Paintings for Sale | AntheaMissy
Two Men Walk Into a Barbershop, as Envisioned by Marcus Brutus

Two Men Walk Into a Barbershop, as Envisioned by Marcus Brutus

In each installment of The Artists, T highlights a recent or little-seen work by a Black artist, along with a few words from that artist putting the work in context. This week, we’re looking at “2 Tone Barbershop” (2021), a painting by Marcus Brutus, whose next show, “Maiden Voyage,” opens on March 31 at Harper’s Chelsea 512 in Manhattan.

Name: Marcus Brutus

Age: 30

Based in: Queens

Originally from: Silver Spring, Md.

Where and when did you make this work? I made it in my studio in Brooklyn back in October of 2021. I moved to New York in 2009 for school and fell in love with the city and with Queens, specifically.

Can you describe what is going on in the work? It depicts the waiting area in a barbershop; that’s why there’s that spiral barbershop motif in the background. I started off with a found image of the pattern that’s behind the two gentlemen’s heads and chose their poses to sort of mirror that design. They both have their legs crossed — one of their expressions is less disinterested than the other’s, but there’s still a synchronization. I named this painting “2 Tone Barbershop,” after a fictional barbershop I invented that references the two-tone genre of music from the late ’70s and ’80s, because of that mirroring. The music meshed punk and ska and the artists created a lot of really synchronized imagery, where the guys and girls would all wear very simple black suits and things. That’s where my head was going when I was putting it all together.

What inspired you to make it? Every day I collect pictures and screenshots, and watch documentaries and archival footage, and then I kind of just live with those images for months. Then, when I’m thinking about making a new painting, I return to my memory bank. My approach to making paintings is almost like that of a collagist, because there’s no singular image that I reference; there are all sorts of different elements that I pull from to create one cohesive picture. What I used as my reference point for the faces that I created here — that image had nothing to do with the one I used for the bodies that they’re attached to, or the scene in the background. Basically, I try to pull together images that move me, anything that piques my interest, and superimpose Black figures onto them to put all of the things I’m interested in one space.

I’ve always had paintings that deal with either being in the hair salon or the barbershop — this is the first one that isn’t of someone being actively worked on but just makes reference to that environment. Most of the subjects of my paintings are imagined figures that I try to make feel representative of a singular yet collective experience — in reality, they’re not, because we haven’t all had the same experiences, but I try to find those scenes that would first come to mind when we think of something that most Black people have known. So each painting is supposed to depict a monolith of the Black life, which I combine with really bright, fluorescent colors to make things a bit more accessible.
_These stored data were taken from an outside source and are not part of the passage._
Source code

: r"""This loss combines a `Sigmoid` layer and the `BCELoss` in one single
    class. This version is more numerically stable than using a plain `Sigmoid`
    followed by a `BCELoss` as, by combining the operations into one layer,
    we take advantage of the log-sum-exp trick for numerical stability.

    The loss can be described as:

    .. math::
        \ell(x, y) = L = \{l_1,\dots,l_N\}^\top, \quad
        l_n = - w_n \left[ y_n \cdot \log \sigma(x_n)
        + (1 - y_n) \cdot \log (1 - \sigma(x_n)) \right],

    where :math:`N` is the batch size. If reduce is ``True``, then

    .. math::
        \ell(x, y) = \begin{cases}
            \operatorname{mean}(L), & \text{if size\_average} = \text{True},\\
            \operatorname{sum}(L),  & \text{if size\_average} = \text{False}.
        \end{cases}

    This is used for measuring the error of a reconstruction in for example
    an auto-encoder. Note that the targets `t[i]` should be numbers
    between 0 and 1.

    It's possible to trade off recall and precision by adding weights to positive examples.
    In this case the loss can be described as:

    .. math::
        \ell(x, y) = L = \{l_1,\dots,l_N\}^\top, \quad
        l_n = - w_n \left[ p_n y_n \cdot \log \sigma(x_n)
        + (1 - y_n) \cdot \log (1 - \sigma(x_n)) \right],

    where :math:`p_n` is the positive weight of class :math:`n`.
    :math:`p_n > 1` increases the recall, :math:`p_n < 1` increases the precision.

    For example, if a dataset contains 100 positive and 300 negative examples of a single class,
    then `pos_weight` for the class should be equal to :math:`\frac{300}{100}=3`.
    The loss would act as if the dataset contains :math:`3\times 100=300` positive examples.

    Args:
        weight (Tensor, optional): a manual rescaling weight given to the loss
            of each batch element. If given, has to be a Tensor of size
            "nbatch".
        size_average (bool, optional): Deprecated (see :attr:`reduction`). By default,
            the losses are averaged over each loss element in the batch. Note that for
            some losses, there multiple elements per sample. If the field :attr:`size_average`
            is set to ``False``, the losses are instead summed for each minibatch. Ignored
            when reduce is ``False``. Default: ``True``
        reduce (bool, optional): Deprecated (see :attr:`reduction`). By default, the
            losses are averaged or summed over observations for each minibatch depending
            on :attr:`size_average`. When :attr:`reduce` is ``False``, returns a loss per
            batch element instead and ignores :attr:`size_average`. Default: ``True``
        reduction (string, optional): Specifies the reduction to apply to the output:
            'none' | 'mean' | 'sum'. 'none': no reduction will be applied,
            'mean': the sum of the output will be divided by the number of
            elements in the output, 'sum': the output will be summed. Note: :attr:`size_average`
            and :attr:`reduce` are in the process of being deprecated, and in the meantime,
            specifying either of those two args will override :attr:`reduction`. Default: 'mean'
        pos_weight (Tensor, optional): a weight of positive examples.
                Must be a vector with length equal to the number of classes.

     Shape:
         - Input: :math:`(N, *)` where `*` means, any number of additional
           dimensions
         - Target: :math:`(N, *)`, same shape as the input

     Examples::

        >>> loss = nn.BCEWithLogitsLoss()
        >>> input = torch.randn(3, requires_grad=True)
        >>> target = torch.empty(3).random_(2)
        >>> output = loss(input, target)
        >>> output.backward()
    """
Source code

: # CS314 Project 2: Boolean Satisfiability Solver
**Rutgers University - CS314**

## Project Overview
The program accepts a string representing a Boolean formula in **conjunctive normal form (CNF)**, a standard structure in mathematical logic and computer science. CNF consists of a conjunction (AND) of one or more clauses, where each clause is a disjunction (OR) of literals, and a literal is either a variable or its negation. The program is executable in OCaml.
What’s a work of art in any medium that changed your life? I would say Spike Lee’s “Malcolm X” (1992). I watched it when I was 15 years old, and it focused my interest on the Black experience and Black history and on learning more about these things. Before that, I didn’t have a great understanding of or interest in the subject, and opening my mind to that led to me becoming an artist. I point to watching that movie as the beginning of everything I do.

This interview has been edited and condensed.